Within the data that follows, how many lines carry the string "subsubsection"? Give the number alone.

Data to process Start Marker

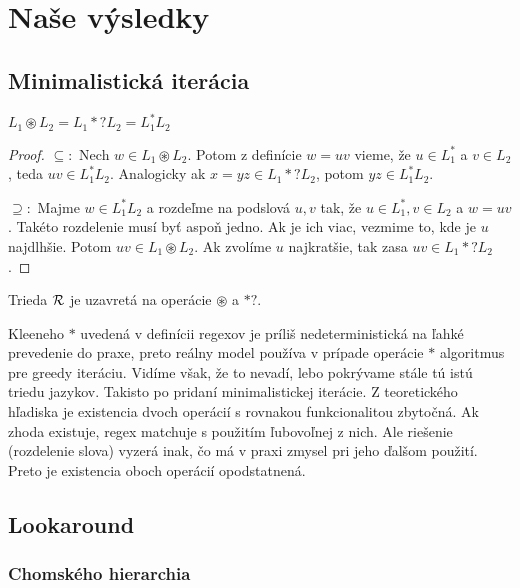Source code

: \chapter{Naše výsledky}
\label{chap:vysledky}

\section{Minimalistická iterácia}
\label{iteracia}

\begin{veta}
$L_1 \circledast L_2 = L_1 *? L_2 = L_1^*L_2$
\end{veta}
\begin{proof}
$\subseteq:$
Nech $w \in L_1 \circledast L_2$. Potom z definície $w=uv$ vieme, že $u \in L_1^*$ a $v \in L_2$, teda $uv \in L_1^*L_2$. Analogicky ak $x=yz \in L_1 *? L_2$, potom $yz \in L_1^*L_2$.

$\supseteq:$
Majme $w \in L_1^*L_2$ a rozdeľme na podslová $u,v$ tak, že $u \in L_1^*, v \in L_2$ a $w=uv$. Takéto rozdelenie musí byť aspoň jedno. Ak je ich viac, vezmime to, kde je $u$ najdlhšie. Potom $uv \in L_1 \circledast L_2$. Ak zvolíme $u$ najkratšie, tak zasa $uv \in L_1 *? L_2$.
\end{proof}

\begin{dosledok}
Trieda ${\cal R}$ je uzavretá na operácie $\circledast$ a $*?$.
\end{dosledok}

Kleeneho $*$ uvedená v definícii regexov je príliš nedeterministická na ľahké prevedenie do praxe, preto reálny model používa v prípade operácie $*$ algoritmus pre greedy iteráciu. Vidíme však, že to nevadí, lebo pokrývame stále tú istú triedu jazykov. Takisto po pridaní minimalistickej iterácie. Z teoretického hľadiska je existencia dvoch operácií s rovnakou funkcionalitou  zbytočná. Ak zhoda existuje, regex matchuje s použitím ľubovoľnej z nich. Ale riešenie (rozdelenie slova) vyzerá inak, čo má v praxi zmysel pri jeho ďalšom použití. Preto je existencia oboch operácií opodstatnená.

\section{Lookaround}
\label{chap:lookahead}

\subsection{Chomského hierarchia}

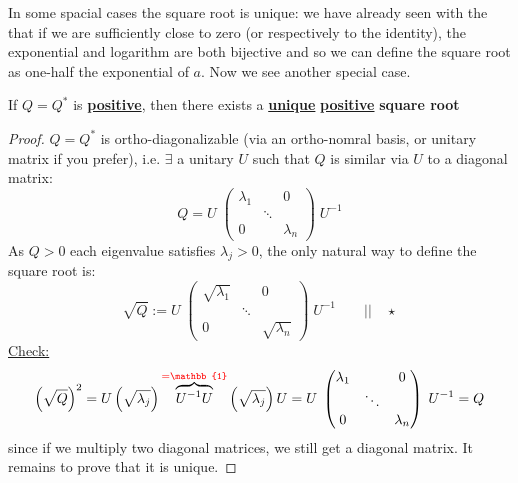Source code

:\documentclass[../main.tex]{subfiles}
\begin{document}
In some spacial cases the square root is unique: we have already seen with the  that if we are sufficiently close to zero (or respectively to the identity), the exponential and logarithm are both bijective and so we can define the square root as one-half the exponential of $a$. Now we see another special case.
\begin{lemma}
If $Q=Q^\ast$ is \underline{\textbf{positive}}, then there exists a \underline{\textbf{unique}} \underline{\textbf{positive}} \textbf{square root}
\end{lemma}
\begin{proof}
$Q=Q^\ast$ is ortho-diagonalizable (via an ortho-nomral basis, or unitary matrix if you prefer), i.e. $\exists$ a unitary $U$ such that $Q$ is similar via $U$ to a diagonal matrix:
\[
Q=U\;\begin{pmatrix}
\lambda_1 & & 0\\
 & \ddots & \\
0 & &\lambda_n
\end{pmatrix}\;U^{-1}
\]
As $Q>0$ each eigenvalue satisfies $\lambda_j>0$, the only natural way to define the square root is:
\[
\sqrt{Q}:=U\;\begin{pmatrix}
\sqrt{\lambda_1} & & 0\\
 & \ddots & \\
0 &  &\sqrt{\lambda_n}
\end{pmatrix}\;U^{-1} \qquad \Big|\Big| \quad \star
\]
\underline{Check:}
\[
\left(\sqrt{Q}\right)^2=U\left(\sqrt{\lambda_j}\right)\overbrace{U^{-1}U}^{{\color{red}=\mathbb{1}}}\left(\sqrt{\lambda_j}\right)U=U\;\begin{pmatrix}
\lambda_1 & & 0\\
 & \ddots & \\
0 &  &\lambda_n
\end{pmatrix}\;U^{-1}=Q
\]
since if we multiply two diagonal matrices, we still get a diagonal matrix. It remains to prove that it is unique.


\end{proof}
\end{document}
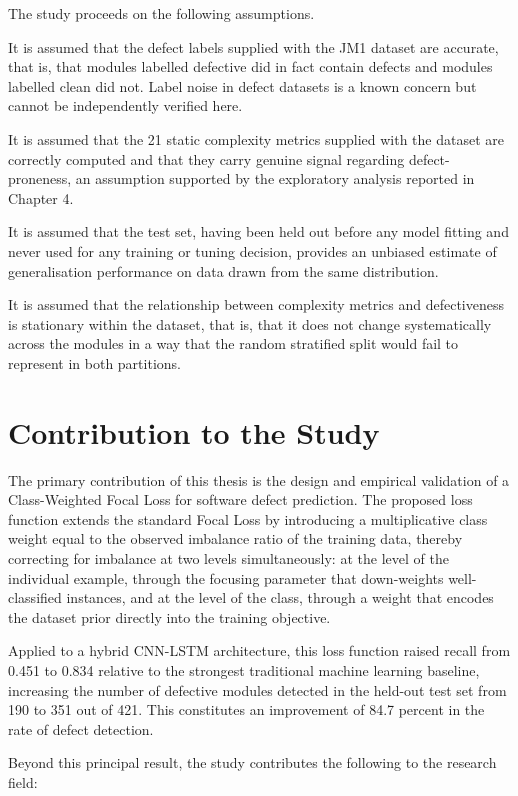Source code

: \documentclass[12pt,a4paper,oneside]{report}
\begin{document}
The study proceeds on the following assumptions.

It is assumed that the defect labels supplied with the JM1 dataset are accurate, that is, that modules labelled defective did in fact contain defects and modules labelled clean did not. Label noise in defect datasets is a known concern but cannot be independently verified here.

It is assumed that the 21 static complexity metrics supplied with the dataset are correctly computed and that they carry genuine signal regarding defect-proneness, an assumption supported by the exploratory analysis reported in Chapter 4.

It is assumed that the test set, having been held out before any model fitting and never used for any training or tuning decision, provides an unbiased estimate of generalisation performance on data drawn from the same distribution.

It is assumed that the relationship between complexity metrics and defectiveness is stationary within the dataset, that is, that it does not change systematically across the modules in a way that the random stratified split would fail to represent in both partitions.

\section{Contribution to the Study}

The primary contribution of this thesis is the design and empirical validation of a Class-Weighted Focal Loss for software defect prediction. The proposed loss function extends the standard Focal Loss by introducing a multiplicative class weight equal to the observed imbalance ratio of the training data, thereby correcting for imbalance at two levels simultaneously: at the level of the individual example, through the focusing parameter that down-weights well-classified instances, and at the level of the class, through a weight that encodes the dataset prior directly into the training objective.

Applied to a hybrid CNN-LSTM architecture, this loss function raised recall from 0.451 to 0.834 relative to the strongest traditional machine learning baseline, increasing the number of defective modules detected in the held-out test set from 190 to 351 out of 421. This constitutes an improvement of 84.7 percent in the rate of defect detection.

Beyond this principal result, the study contributes the following to the research field:
\end{document}
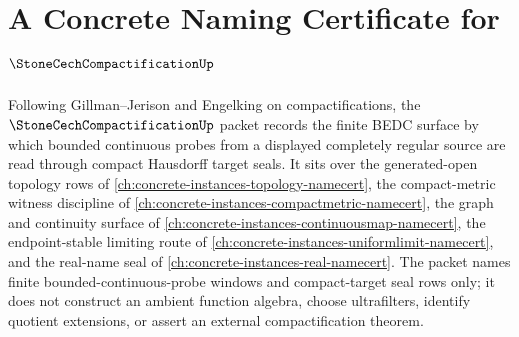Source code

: \chapter{A Concrete Naming Certificate for $\StoneCechCompactificationUp$}
\label{ch:concrete-instances-stone-cech-compactification-namecert}

Following Gillman--Jerison and Engelking on compactifications, the $\StoneCechCompactificationUp$ packet records the finite BEDC surface by which bounded continuous probes from a displayed completely regular source are read through compact Hausdorff target seals. It sits over the generated-open topology rows of \autoref{ch:concrete-instances-topology-namecert}, the compact-metric witness discipline of \autoref{ch:concrete-instances-compactmetric-namecert}, the graph and continuity surface of \autoref{ch:concrete-instances-continuousmap-namecert}, the endpoint-stable limiting route of \autoref{ch:concrete-instances-uniformlimit-namecert}, and the real-name seal of \autoref{ch:concrete-instances-real-namecert}. The packet names finite bounded-continuous-probe windows and compact-target seal rows only; it does not construct an ambient function algebra, choose ultrafilters, identify quotient extensions, or assert an external compactification theorem.


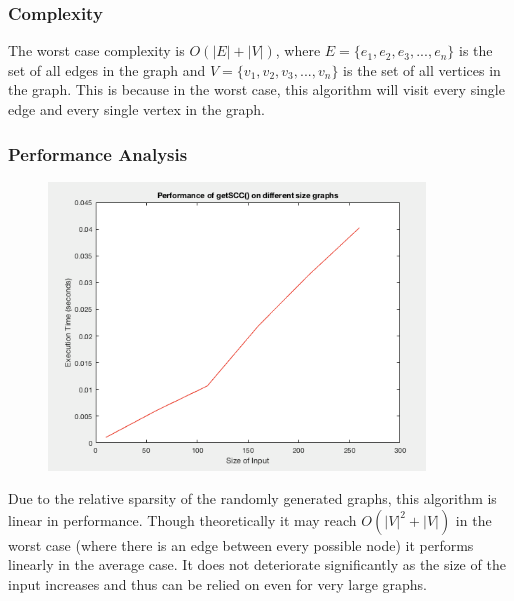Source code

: \documentclass[11pt]{article}
\begin{document}
	\subsubsection{Complexity}
	The worst case complexity is \(O(|E| + |V|)\), where \(E = \{e_1,e_2,e_3,...,e_n\}\) is the set of all edges in the graph and \(V = \{v_1,v_2,v_3,...,v_n\}\) is the set of all vertices in the graph. This is because in the worst case, this algorithm will visit every single edge and every single vertex in the graph.
	\subsubsection{Performance Analysis}
	\begin{figure}[h!]
		\centering
		\includegraphics[width=100mm,scale=0.5]{images/strongconnect.png}
	\end{figure}
	Due to the relative sparsity of the randomly generated graphs, this algorithm is linear in performance. Though theoretically it may reach \(O(|V|^2 + |V|)\) in the worst case (where there is an edge between every possible node) it performs linearly in the average case. It does not deteriorate significantly as the size of the input increases and thus can be relied on even for very large graphs.
\end{document}
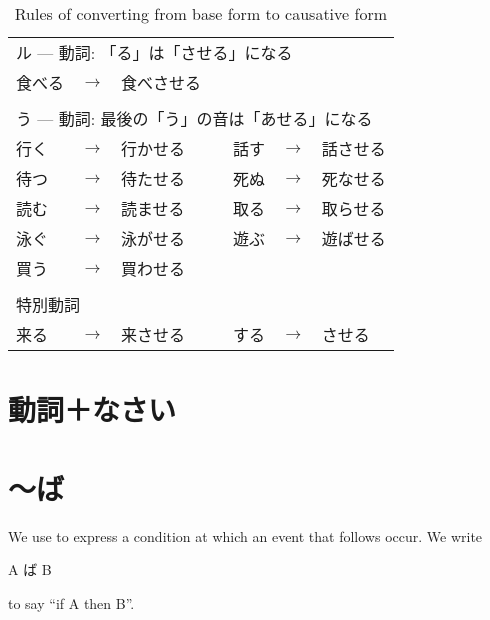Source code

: \documentclass[notoc,notitlepage]{tufte-book}
\begin{document}
\begin{table}[ht]
  \centering
  \caption{Rules of converting from base form to causative form}
  \label{table:rules_of_converting_from_base_form_to_causative_form}
  \begin{tabular}{l c l c l c l}
  \multicolumn{7}{l}{ル --- 動詞: 「る」は「させる」になる} \\
  食べる & $\to$ & 食べさせる &  &  &  &  \\
  $  $ \\
  \multicolumn{7}{l}{う --- 動詞: 最後の「う」の音は「あせる」になる} \\
  行く & $\to$ & 行かせる & & 話す & $\to$ & 話させる \\
  待つ & $\to$ & 待たせる & & 死ぬ & $\to$ & 死なせる \\
  読む & $\to$ & 読ませる & & 取る & $\to$ & 取らせる \\
  泳ぐ & $\to$ & 泳がせる & & 遊ぶ & $\to$ & 遊ばせる \\
  買う & $\to$ & 買わせる \\
  $  $ \\
  \multicolumn{7}{l}{特別動詞} \\
  来る & $\to$ & 来させる & & する & $\to$ & させる
  \end{tabular}
\end{table}


\section{動詞＋なさい}%
\label{sec:doushi_nasai}




\section{〜ば}%
\label{sec:ba}

\begin{defn}[〜ば]\label{defn:_ba}
  We use  to express a condition at which an event that follows
  occur. We write
  \begin{center}
    A ば B
  \end{center}
  to say ``if A then B''.
\end{defn}
\end{document}
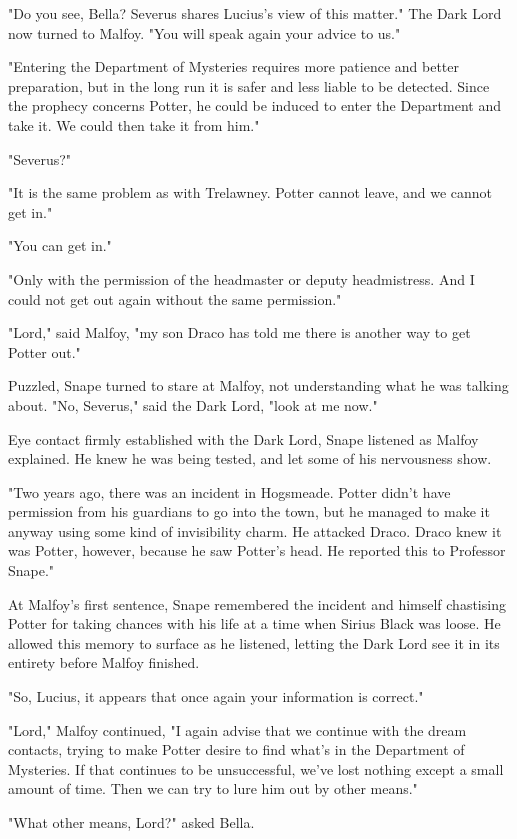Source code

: \documentclass[a4paper,11pt]{article}
\begin{document}
"Do you see, Bella? Severus shares Lucius's view of this matter." The Dark Lord now turned to Malfoy. "You will speak again your advice to us."

"Entering the Department of Mysteries requires more patience and better preparation, but in the long run it is safer and less liable to be detected. Since the prophecy concerns Potter, he could be induced to enter the Department and take it. We could then take it from him."

"Severus?"

"It is the same problem as with Trelawney. Potter cannot leave, and we cannot get in."

"You can get in."

"Only with the permission of the headmaster or deputy headmistress. And I could not get out again without the same permission."

"Lord," said Malfoy, "my son Draco has told me there is another way to get Potter out."

Puzzled, Snape turned to stare at Malfoy, not understanding what he was talking about. "No, Severus," said the Dark Lord, "look at me now."

Eye contact firmly established with the Dark Lord, Snape listened as Malfoy explained. He knew he was being tested, and let some of his nervousness show.

"Two years ago, there was an incident in Hogsmeade. Potter didn't have permission from his guardians to go into the town, but he managed to make it anyway using some kind of invisibility charm. He attacked Draco. Draco knew it was Potter, however, because he saw Potter's head. He reported this to Professor Snape."

At Malfoy's first sentence, Snape remembered the incident and himself chastising Potter for taking chances with his life at a time when Sirius Black was loose. He allowed this memory to surface as he listened, letting the Dark Lord see it in its entirety before Malfoy finished.

"So, Lucius, it appears that once again your information is correct."

"Lord," Malfoy continued, "I again advise that we continue with the dream contacts, trying to make Potter desire to find what's in the Department of Mysteries. If that continues to be unsuccessful, we've lost nothing except a small amount of time. Then we can try to lure him out by other means."

"What other means, Lord?" asked Bella.
\end{document}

Data to process End Marker

→ **Reply to the exercise**:
2